On Friday, 23 June 2017 at 02:14:08 UTC, Adam D. Ruppe wrote:

Yes, it is necessary, but how much? Can we do it with implicitly generated library code?

I'm pretty sure the answer is "not much" and "yes", but I still need to ponder the details. I think the typeinfo for a class good enough for dynamic cast could be about half the size we have now.

Though like I said, a lot of the stuff we have now is cool stuff, so I don't want to miss it entirely, it could be behind another pointer.

I'm not sure what you have in mind, but TypeInfo in itself is not bad and has some very useful features even for resource constrained devices and other niche domains.

The problem is that the current compiler-runtime requires it to exist just to get a build, even though it's not being used in the source code (implicitly or otherwise) and has no chance of ever being executed or referenced in the resulting binary.

Also, TypeInfo has been overused in the compiler-runtime implementation. For example: http://forum.dlang.org/post/mrmv61$230i$1...@digitalmars.com

The compiler should be able to generate the object code in a way that allows the linker to discard it, if it can't find anything that uses it. I think LTO has made such features even more intelligent.

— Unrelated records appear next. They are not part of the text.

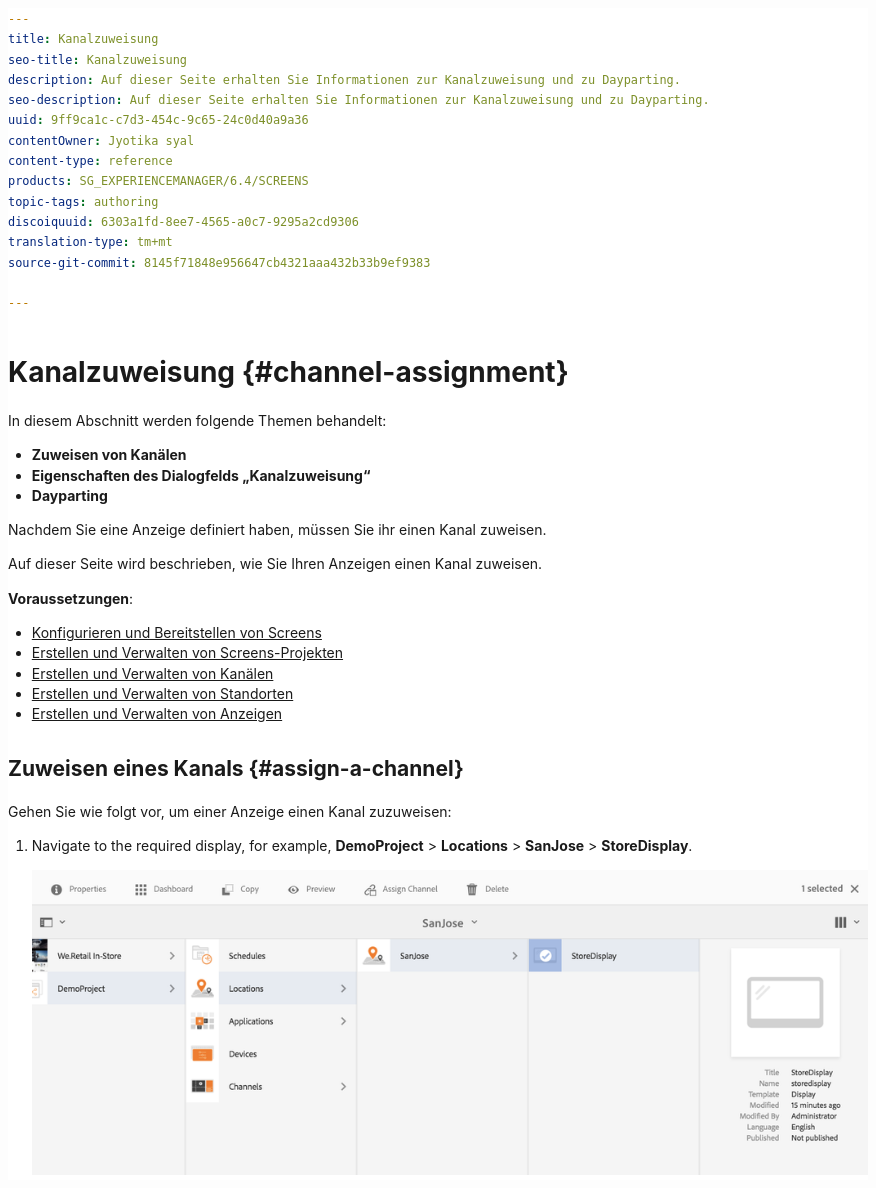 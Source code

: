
 ```yaml
---
title: Kanalzuweisung
seo-title: Kanalzuweisung
description: Auf dieser Seite erhalten Sie Informationen zur Kanalzuweisung und zu Dayparting.
seo-description: Auf dieser Seite erhalten Sie Informationen zur Kanalzuweisung und zu Dayparting.
uuid: 9ff9ca1c-c7d3-454c-9c65-24c0d40a9a36
contentOwner: Jyotika syal
content-type: reference
products: SG_EXPERIENCEMANAGER/6.4/SCREENS
topic-tags: authoring
discoiquuid: 6303a1fd-8ee7-4565-a0c7-9295a2cd9306
translation-type: tm+mt
source-git-commit: 8145f71848e956647cb4321aaa432b33b9ef9383

---
```



# Kanalzuweisung {#channel-assignment}

In diesem Abschnitt werden folgende Themen behandelt:

* **Zuweisen von Kanälen**
* **Eigenschaften des Dialogfelds „Kanalzuweisung“**
* **Dayparting**

Nachdem Sie eine Anzeige definiert haben, müssen Sie ihr einen Kanal zuweisen.

Auf dieser Seite wird beschrieben, wie Sie Ihren Anzeigen einen Kanal zuweisen.

**Voraussetzungen**:

* [Konfigurieren und Bereitstellen von Screens](/help/screens/configuring-screens-introduction.md)
* [Erstellen und Verwalten von Screens-Projekten](/help/screens/creating-a-screens-project.md)
* [Erstellen und Verwalten von Kanälen](/help/screens/managing-channels.md)
* [Erstellen und Verwalten von Standorten](/help/screens/managing-locations.md)
* [Erstellen und Verwalten von Anzeigen](/help/screens/managing-displays.md)

## Zuweisen eines Kanals {#assign-a-channel}

Gehen Sie wie folgt vor, um einer Anzeige einen Kanal zuzuweisen:

1. Navigate to the required display, for example, **DemoProject** > **Locations** > **SanJose** > **StoreDisplay**.

   ![screen_shot_2018-08-23at25359pm](assets/screen_shot_2018-08-23at25359pm.png)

I'd like to see 3 improvements:
1. The compiler doesn't require TypeInfo to be implemented in the runtime if the user's code will never make use of it. 2. If TypeInfo is implemented in the runtime, the compiler generates the object code in a way that permits the linker to discard it if it can't find a link to it. 3. If only one item is needed out of TypeInfo, pass a reference to that instead of the entire TypeInfo object in the compiler-runtime implementation, so implementations can be made more granular. Or perhaps TypeInfo should be broken up into a few smaller types.